The Correct Answer and Explanation is:
The correct answer is B) researchers should not assume that an innate attraction to face-like stimuli is necessarily an adaptation related to social protections or parental care.
This choice provides the most logical and scientifically sound conclusion to the information presented in the passage. The text establishes a correlation: social animals with parental care, such as humans and chickens, exhibit an innate preference for face-like patterns from birth. The experiment with newborn infants and hatchlings supports the idea that this preference is inborn rather than learned.

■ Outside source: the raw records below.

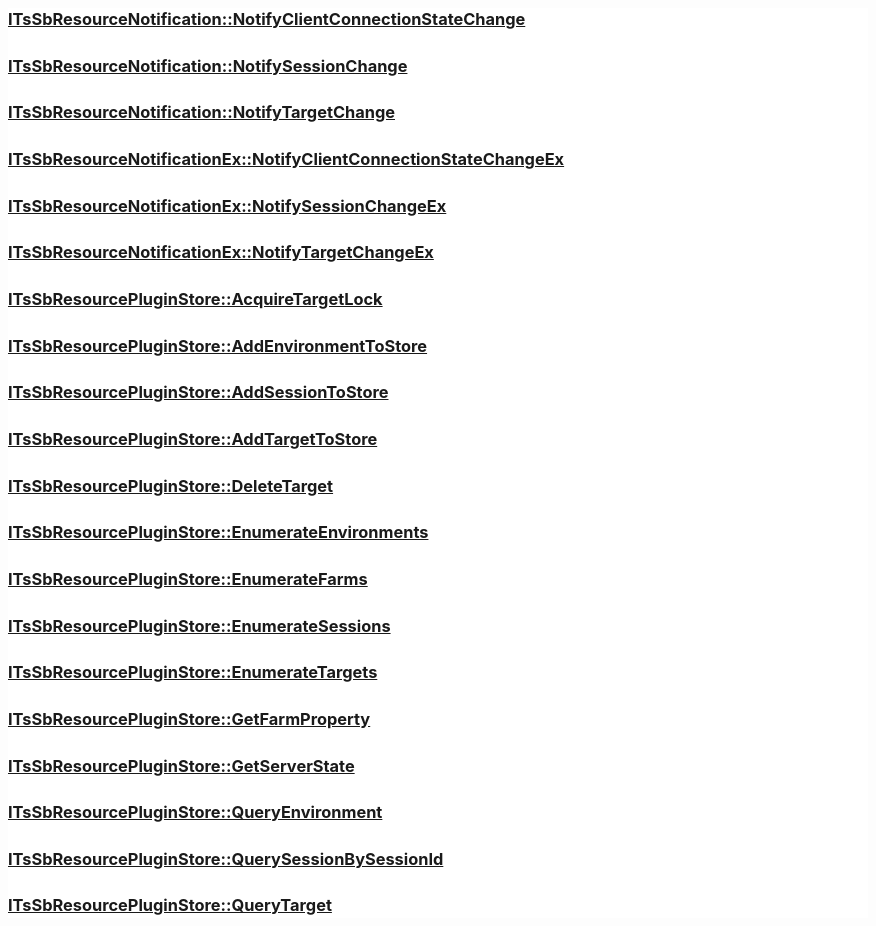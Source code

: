 ### [ITsSbResourceNotification::NotifyClientConnectionStateChange](../sbtsv/nf-sbtsv-itssbresourcenotification-notifyclientconnectionstatechange.md)
### [ITsSbResourceNotification::NotifySessionChange](../sbtsv/nf-sbtsv-itssbresourcenotification-notifysessionchange.md)
### [ITsSbResourceNotification::NotifyTargetChange](../sbtsv/nf-sbtsv-itssbresourcenotification-notifytargetchange.md)
### [ITsSbResourceNotificationEx::NotifyClientConnectionStateChangeEx](../sbtsv/nf-sbtsv-itssbresourcenotificationex-notifyclientconnectionstatechangeex.md)
### [ITsSbResourceNotificationEx::NotifySessionChangeEx](../sbtsv/nf-sbtsv-itssbresourcenotificationex-notifysessionchangeex.md)
### [ITsSbResourceNotificationEx::NotifyTargetChangeEx](../sbtsv/nf-sbtsv-itssbresourcenotificationex-notifytargetchangeex.md)
### [ITsSbResourcePluginStore::AcquireTargetLock](../sbtsv/nf-sbtsv-itssbresourcepluginstore-acquiretargetlock.md)
### [ITsSbResourcePluginStore::AddEnvironmentToStore](../sbtsv/nf-sbtsv-itssbresourcepluginstore-addenvironmenttostore.md)
### [ITsSbResourcePluginStore::AddSessionToStore](../sbtsv/nf-sbtsv-itssbresourcepluginstore-addsessiontostore.md)
### [ITsSbResourcePluginStore::AddTargetToStore](../sbtsv/nf-sbtsv-itssbresourcepluginstore-addtargettostore.md)
### [ITsSbResourcePluginStore::DeleteTarget](../sbtsv/nf-sbtsv-itssbresourcepluginstore-deletetarget.md)
### [ITsSbResourcePluginStore::EnumerateEnvironments](../sbtsv/nf-sbtsv-itssbresourcepluginstore-enumerateenvironments.md)
### [ITsSbResourcePluginStore::EnumerateFarms](../sbtsv/nf-sbtsv-itssbresourcepluginstore-enumeratefarms.md)
### [ITsSbResourcePluginStore::EnumerateSessions](../sbtsv/nf-sbtsv-itssbresourcepluginstore-enumeratesessions.md)
### [ITsSbResourcePluginStore::EnumerateTargets](../sbtsv/nf-sbtsv-itssbresourcepluginstore-enumeratetargets.md)
### [ITsSbResourcePluginStore::GetFarmProperty](../sbtsv/nf-sbtsv-itssbresourcepluginstore-getfarmproperty.md)
### [ITsSbResourcePluginStore::GetServerState](../sbtsv/nf-sbtsv-itssbresourcepluginstore-getserverstate.md)
### [ITsSbResourcePluginStore::QueryEnvironment](../sbtsv/nf-sbtsv-itssbresourcepluginstore-queryenvironment.md)
### [ITsSbResourcePluginStore::QuerySessionBySessionId](../sbtsv/nf-sbtsv-itssbresourcepluginstore-querysessionbysessionid.md)
### [ITsSbResourcePluginStore::QueryTarget](../sbtsv/nf-sbtsv-itssbresourcepluginstore-querytarget.md)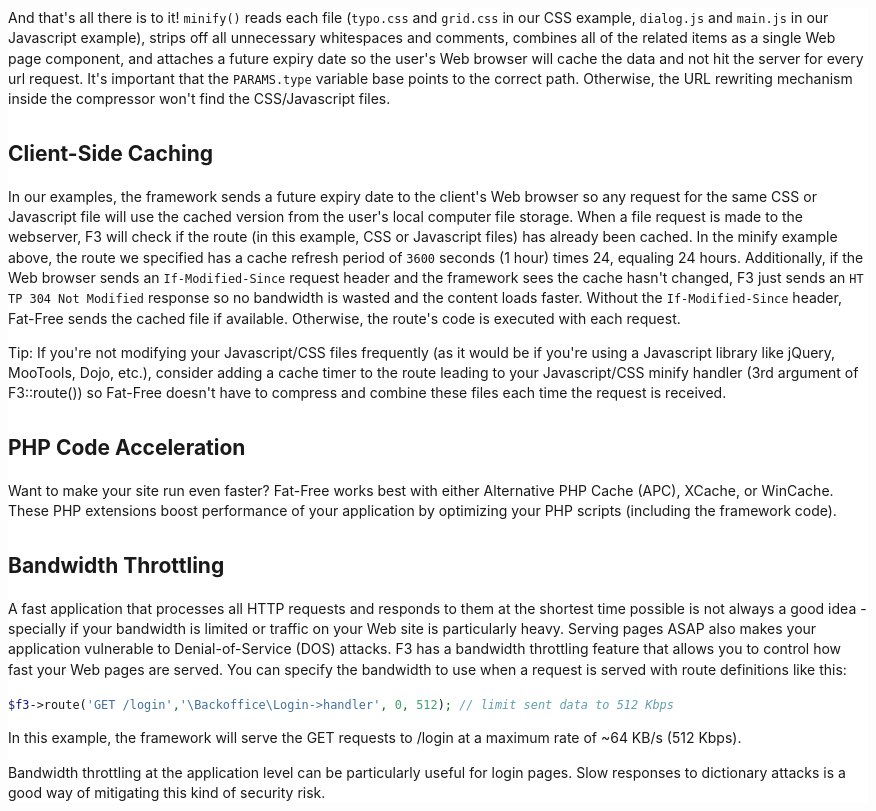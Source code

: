 And that's all there is to it! `minify()` reads each file (`typo.css` and `grid.css` in our CSS example, `dialog.js` and `main.js` in our Javascript example), strips off all unnecessary whitespaces and comments, combines all of the related items as a single Web page component, and attaches a future expiry date so the user's Web browser will cache the data and not hit the server for every url request. It's important that the `PARAMS.type` variable base points to the correct path. Otherwise, the URL rewriting mechanism inside the compressor won't find the CSS/Javascript files.

## Client-Side Caching

In our examples, the framework sends a future expiry date to the client's Web browser so any request for the same CSS or Javascript file will use the cached version from the user's local computer file storage. When a file request is made to the webserver, F3 will check if the route (in this example, CSS or Javascript files) has already been cached. In the minify example above, the route we specified has a cache refresh period of `3600` seconds (1 hour) times 24, equaling 24 hours. Additionally, if the Web browser sends an `If-Modified-Since` request header and the framework sees the cache hasn't changed, F3 just sends an `HTTP 304 Not Modified` response so no bandwidth is wasted and the content loads faster. Without the `If-Modified-Since` header, Fat-Free sends the cached file if available. Otherwise, the route's code is executed with each request.

Tip: If you're not modifying your Javascript/CSS files frequently (as it would be if you're using a Javascript library like jQuery, MooTools, Dojo, etc.), consider adding a cache timer to the route leading to your Javascript/CSS minify handler (3rd argument of F3::route()) so Fat-Free doesn't have to compress and combine these files each time the request is received.

## PHP Code Acceleration

Want to make your site run even faster? Fat-Free works best with either Alternative PHP Cache (APC), XCache, or WinCache. These PHP extensions boost performance of your application by optimizing your PHP scripts (including the framework code).

## Bandwidth Throttling

A fast application that processes all HTTP requests and responds to them at the shortest time possible is not always a good idea - specially if your bandwidth is limited or traffic on your Web site is particularly heavy. Serving pages ASAP also makes your application vulnerable to Denial-of-Service (DOS) attacks. F3 has a bandwidth throttling feature that allows you to control how fast your Web pages are served. You can specify the bandwidth to use when a request is served with route definitions like this:

```php
$f3->route('GET /login','\Backoffice\Login->handler', 0, 512); // limit sent data to 512 Kbps
```

In this example, the framework will serve the GET requests to /login at a maximum rate of ~64 KB/s (512 Kbps).

Bandwidth throttling at the application level can be particularly useful for login pages. Slow responses to dictionary attacks is a good way of mitigating this kind of security risk.
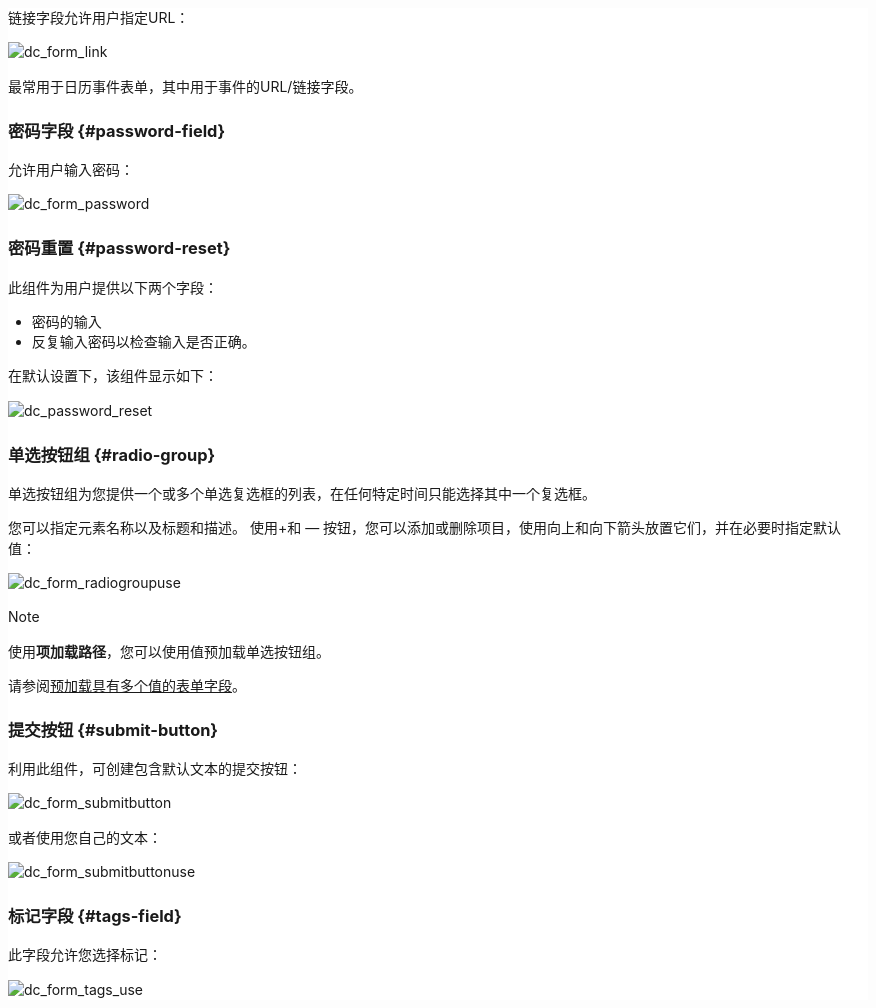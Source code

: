 链接字段允许用户指定URL：

![dc_form_link](assets/dc_form_link.png)

最常用于日历事件表单，其中用于事件的URL/链接字段。

### 密码字段 {#password-field}

允许用户输入密码：

![dc_form_password](assets/dc_form_password.png)

### 密码重置 {#password-reset}

此组件为用户提供以下两个字段：

* 密码的输入
* 反复输入密码以检查输入是否正确。

在默认设置下，该组件显示如下：

![dc_password_reset](assets/dc_password_reset.png)

### 单选按钮组 {#radio-group}

单选按钮组为您提供一个或多个单选复选框的列表，在任何特定时间只能选择其中一个复选框。

您可以指定元素名称以及标题和描述。 使用+和 — 按钮，您可以添加或删除项目，使用向上和向下箭头放置它们，并在必要时指定默认值：

![dc_form_radiogroupuse](assets/dc_form_radiogroupuse.png)

>[!NOTE]
>
>使用&#x200B;**项加载路径**，您可以使用值预加载单选按钮组。
>
>请参阅[预加载具有多个值的表单字段](/help/sites-developing/developing-forms.md#preloading-form-fields-with-multiple-values)。

### 提交按钮 {#submit-button}

利用此组件，可创建包含默认文本的提交按钮：

![dc_form_submitbutton](assets/dc_form_submitbutton.png)

或者使用您自己的文本：

![dc_form_submitbuttonuse](assets/dc_form_submitbuttonuse.png)

### 标记字段 {#tags-field}

此字段允许您选择标记：

![dc_form_tags_use](assets/dc_form_tags_use.png)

However, the passage does not provide enough evidence to prove that this innate trait evolved specifically as an adaptation for social interaction or receiving parental care. While this is a plausible hypothesis, the study described only shows that the preference exists. It doesn’t eliminate other possibilities. For example, the attraction to this specific pattern of dots could be a byproduct of how the visual cortex is fundamentally wired, a more general perceptual bias that is not exclusively linked to sociality.
Choice B correctly captures this scientific nuance. It cautions against jumping to a firm conclusion about the evolutionary purpose of the behavior based solely on the observed correlation. It suggests that while the link is interesting, one cannot definitively assume the attraction is an adaptation for social reasons without more direct proof.
The other options are incorrect. Choice A introduces a comparison to asocial species, which are not mentioned in the text. Choices C and D directly contradict the passage’s central point that the attraction is “innate” by suggesting it is “learned.” Therefore, choice B is the only conclusion that logically follows from the evidence provided while acknowledging the limitations of the research.